Senate Gives BPA Additional Borrowing Authorityby Lynn Francisco
NW Fishletter, January 31, 2003
It took more than two years, but the Bonneville Power Administration finally won an increase in its borrowing authority. The Senate last week added $700 million to BPA's borrowing authority through an amendment to the omnibus spending bill.
The budget measure, which funds the federal government for the remainder of fiscal year 2003, now goes to a House-Senate conference committee, where supporters say it has a good chance of approval. President Bush last year included an identical boost to BPA borrowing authority in the administration budget, which should carry considerable weight in the House.
Bonneville began the quest two years ago, seeking to increase its borrowing authority by $2 billion. Last year, the request was lowered to $1.3 billion, but still failed. BPA argued that the additional authority was essential to upgrade its aging transmission system, as well as to make other improvements.

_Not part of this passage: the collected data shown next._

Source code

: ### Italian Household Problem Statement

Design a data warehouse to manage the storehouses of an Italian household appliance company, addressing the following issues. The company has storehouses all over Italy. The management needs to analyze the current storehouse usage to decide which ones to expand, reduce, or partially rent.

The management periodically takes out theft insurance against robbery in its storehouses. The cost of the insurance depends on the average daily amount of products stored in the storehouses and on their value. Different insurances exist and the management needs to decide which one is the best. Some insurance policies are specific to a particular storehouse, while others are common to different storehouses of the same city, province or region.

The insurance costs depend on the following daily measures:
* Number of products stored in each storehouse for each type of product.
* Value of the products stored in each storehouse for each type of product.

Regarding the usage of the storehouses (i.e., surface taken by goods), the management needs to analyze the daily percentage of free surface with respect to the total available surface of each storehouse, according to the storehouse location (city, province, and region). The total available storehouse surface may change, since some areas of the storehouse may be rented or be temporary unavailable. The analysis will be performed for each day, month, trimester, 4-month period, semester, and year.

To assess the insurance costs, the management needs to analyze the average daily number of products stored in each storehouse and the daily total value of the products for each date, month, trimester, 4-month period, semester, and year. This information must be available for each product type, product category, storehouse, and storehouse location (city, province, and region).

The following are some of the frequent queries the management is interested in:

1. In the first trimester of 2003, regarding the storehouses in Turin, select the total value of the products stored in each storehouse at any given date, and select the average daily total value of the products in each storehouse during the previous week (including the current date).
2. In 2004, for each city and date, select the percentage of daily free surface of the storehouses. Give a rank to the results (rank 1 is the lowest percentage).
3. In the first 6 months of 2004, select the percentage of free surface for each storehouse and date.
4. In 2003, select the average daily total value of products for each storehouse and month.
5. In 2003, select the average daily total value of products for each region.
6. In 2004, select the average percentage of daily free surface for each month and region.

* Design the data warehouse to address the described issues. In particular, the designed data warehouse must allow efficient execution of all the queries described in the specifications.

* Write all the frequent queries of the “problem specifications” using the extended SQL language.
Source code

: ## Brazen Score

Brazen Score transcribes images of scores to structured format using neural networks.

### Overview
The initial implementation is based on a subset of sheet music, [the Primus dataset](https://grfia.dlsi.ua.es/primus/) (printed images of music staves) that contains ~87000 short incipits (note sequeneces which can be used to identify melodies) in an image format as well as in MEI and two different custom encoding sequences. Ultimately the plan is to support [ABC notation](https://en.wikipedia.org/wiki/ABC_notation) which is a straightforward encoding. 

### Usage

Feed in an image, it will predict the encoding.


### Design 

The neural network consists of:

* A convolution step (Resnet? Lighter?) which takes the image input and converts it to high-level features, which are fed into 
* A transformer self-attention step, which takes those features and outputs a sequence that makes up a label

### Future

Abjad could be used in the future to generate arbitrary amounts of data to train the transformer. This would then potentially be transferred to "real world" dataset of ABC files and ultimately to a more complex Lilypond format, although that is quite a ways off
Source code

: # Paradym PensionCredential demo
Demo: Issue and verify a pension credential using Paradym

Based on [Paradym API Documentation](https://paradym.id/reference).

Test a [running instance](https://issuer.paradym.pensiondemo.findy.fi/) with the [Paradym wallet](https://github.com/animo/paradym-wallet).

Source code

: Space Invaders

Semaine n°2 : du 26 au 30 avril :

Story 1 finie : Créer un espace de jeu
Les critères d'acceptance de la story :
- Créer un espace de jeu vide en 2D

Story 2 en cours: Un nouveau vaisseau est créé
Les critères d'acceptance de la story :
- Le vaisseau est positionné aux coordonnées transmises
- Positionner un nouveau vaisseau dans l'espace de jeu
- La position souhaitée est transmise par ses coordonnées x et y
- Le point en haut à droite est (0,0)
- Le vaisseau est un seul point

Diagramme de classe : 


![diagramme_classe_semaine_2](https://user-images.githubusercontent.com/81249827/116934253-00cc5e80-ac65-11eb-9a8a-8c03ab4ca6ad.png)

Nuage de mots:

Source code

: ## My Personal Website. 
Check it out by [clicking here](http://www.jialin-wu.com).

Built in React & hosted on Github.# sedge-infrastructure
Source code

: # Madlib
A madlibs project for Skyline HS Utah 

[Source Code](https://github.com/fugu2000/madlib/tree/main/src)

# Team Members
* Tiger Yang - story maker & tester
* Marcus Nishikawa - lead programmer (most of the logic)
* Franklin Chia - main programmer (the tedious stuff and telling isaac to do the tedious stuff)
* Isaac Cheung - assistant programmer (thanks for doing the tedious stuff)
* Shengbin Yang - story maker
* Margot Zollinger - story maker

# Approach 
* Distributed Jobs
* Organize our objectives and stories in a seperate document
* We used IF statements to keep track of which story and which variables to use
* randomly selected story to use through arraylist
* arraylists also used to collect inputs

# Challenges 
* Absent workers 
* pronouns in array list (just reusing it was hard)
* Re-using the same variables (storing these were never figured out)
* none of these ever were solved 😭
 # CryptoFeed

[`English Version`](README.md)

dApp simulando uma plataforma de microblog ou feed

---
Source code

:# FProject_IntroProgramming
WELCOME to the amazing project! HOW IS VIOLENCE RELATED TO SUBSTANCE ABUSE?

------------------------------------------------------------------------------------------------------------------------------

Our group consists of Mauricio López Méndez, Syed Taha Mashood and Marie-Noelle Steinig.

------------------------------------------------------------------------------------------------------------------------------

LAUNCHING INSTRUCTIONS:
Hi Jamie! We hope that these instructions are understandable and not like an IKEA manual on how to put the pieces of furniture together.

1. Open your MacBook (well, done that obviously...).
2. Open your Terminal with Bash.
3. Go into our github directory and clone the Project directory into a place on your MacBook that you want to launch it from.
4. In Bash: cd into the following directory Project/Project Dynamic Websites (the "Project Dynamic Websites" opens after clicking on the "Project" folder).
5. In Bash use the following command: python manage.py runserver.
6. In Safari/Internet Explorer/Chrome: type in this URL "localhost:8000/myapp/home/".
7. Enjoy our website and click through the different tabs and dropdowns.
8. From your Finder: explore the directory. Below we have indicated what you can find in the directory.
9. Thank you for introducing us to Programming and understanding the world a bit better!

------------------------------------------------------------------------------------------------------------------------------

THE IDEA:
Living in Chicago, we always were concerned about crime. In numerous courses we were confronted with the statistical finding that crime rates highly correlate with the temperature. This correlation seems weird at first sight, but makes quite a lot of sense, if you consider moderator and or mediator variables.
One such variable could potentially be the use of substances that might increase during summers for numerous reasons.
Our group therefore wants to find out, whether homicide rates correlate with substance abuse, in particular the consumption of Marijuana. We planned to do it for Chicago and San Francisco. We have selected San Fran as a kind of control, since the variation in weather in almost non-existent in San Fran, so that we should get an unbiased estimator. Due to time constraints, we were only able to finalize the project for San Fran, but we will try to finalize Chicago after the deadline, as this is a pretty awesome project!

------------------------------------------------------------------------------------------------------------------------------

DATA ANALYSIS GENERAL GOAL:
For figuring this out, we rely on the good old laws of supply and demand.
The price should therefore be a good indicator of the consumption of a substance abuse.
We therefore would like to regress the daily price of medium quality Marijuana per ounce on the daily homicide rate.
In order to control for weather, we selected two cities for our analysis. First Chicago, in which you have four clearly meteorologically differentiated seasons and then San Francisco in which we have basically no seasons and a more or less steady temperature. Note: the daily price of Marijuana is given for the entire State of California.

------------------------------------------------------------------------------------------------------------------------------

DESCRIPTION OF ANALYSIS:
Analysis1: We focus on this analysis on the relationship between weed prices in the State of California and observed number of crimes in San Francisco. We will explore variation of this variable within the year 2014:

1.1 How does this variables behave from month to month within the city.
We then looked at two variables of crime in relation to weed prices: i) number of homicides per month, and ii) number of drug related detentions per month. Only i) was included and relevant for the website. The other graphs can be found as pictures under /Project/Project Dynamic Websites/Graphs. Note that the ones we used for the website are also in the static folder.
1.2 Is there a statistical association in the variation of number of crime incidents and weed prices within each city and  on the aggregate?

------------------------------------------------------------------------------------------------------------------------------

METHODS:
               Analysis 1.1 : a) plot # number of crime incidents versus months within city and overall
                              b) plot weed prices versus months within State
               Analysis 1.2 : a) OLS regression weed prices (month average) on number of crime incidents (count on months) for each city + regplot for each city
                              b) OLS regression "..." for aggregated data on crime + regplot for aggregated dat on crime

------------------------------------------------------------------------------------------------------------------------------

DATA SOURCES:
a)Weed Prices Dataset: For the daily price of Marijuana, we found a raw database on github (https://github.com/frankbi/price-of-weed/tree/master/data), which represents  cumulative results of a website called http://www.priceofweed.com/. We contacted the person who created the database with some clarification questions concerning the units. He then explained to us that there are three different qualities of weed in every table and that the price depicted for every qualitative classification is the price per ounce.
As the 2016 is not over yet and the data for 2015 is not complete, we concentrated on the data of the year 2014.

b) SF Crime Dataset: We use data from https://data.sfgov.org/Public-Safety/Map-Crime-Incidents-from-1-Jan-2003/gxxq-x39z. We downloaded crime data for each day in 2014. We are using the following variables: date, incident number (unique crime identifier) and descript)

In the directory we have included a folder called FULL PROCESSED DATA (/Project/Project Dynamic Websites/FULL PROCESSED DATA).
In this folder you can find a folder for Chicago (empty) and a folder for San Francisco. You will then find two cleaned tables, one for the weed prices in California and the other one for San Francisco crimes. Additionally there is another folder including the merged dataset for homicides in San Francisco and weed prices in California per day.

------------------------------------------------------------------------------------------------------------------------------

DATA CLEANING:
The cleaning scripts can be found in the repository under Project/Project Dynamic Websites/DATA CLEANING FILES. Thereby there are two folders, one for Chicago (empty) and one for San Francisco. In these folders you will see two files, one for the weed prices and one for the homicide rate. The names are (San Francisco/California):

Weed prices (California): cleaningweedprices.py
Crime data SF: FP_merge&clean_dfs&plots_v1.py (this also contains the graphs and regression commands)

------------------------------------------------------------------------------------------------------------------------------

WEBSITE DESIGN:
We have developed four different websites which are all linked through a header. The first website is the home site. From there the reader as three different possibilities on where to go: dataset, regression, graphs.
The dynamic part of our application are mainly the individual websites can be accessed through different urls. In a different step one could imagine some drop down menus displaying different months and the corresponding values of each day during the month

Sen. Larry Craig (R-ID) negotiated the deal that cleared the way for the amendment, which was supported by the entire Northwest Senate delegation. A key selling point was Bonneville's promise not to use the additional authority until 2004, or possibly 2005, when the agency expects it will reach the limit on its ability to finance improvements and new facilities.
Craig told his Senate colleagues that "reliable and readily available power is essential to the economy of the Pacific Northwest.
"The BPA currently owns and operates 75 percent of the high-voltage power transmission in the Northwest and is now being forced to operate way beyond its limits. New power generation is critically needed in the region, and the additional borrowing authority provided by this bill to upgrade transmission services will go a long way to make that happen," Craig said.
BPA's quest was also aided by a joint statement from the Natural Resources Defense Council, the Renewable Northwest Project, the Alliance to Save Energy and the American Wind Association.
"Our support reflects BPA's strong regional leadership in integrating new renewable capacity in the Northwest grid and in opening its transmission investment process to demand-side and other alternatives to conventional large-scale powerlines," said the statement, which was prompted in part by a blast at BPA from Taxpayers for Common Sense.
The fiscally conservative group called BPA "a case study in fiscal mismanagement," that "has repeatedly failed to uphold federal laws and treaties to protect salmon."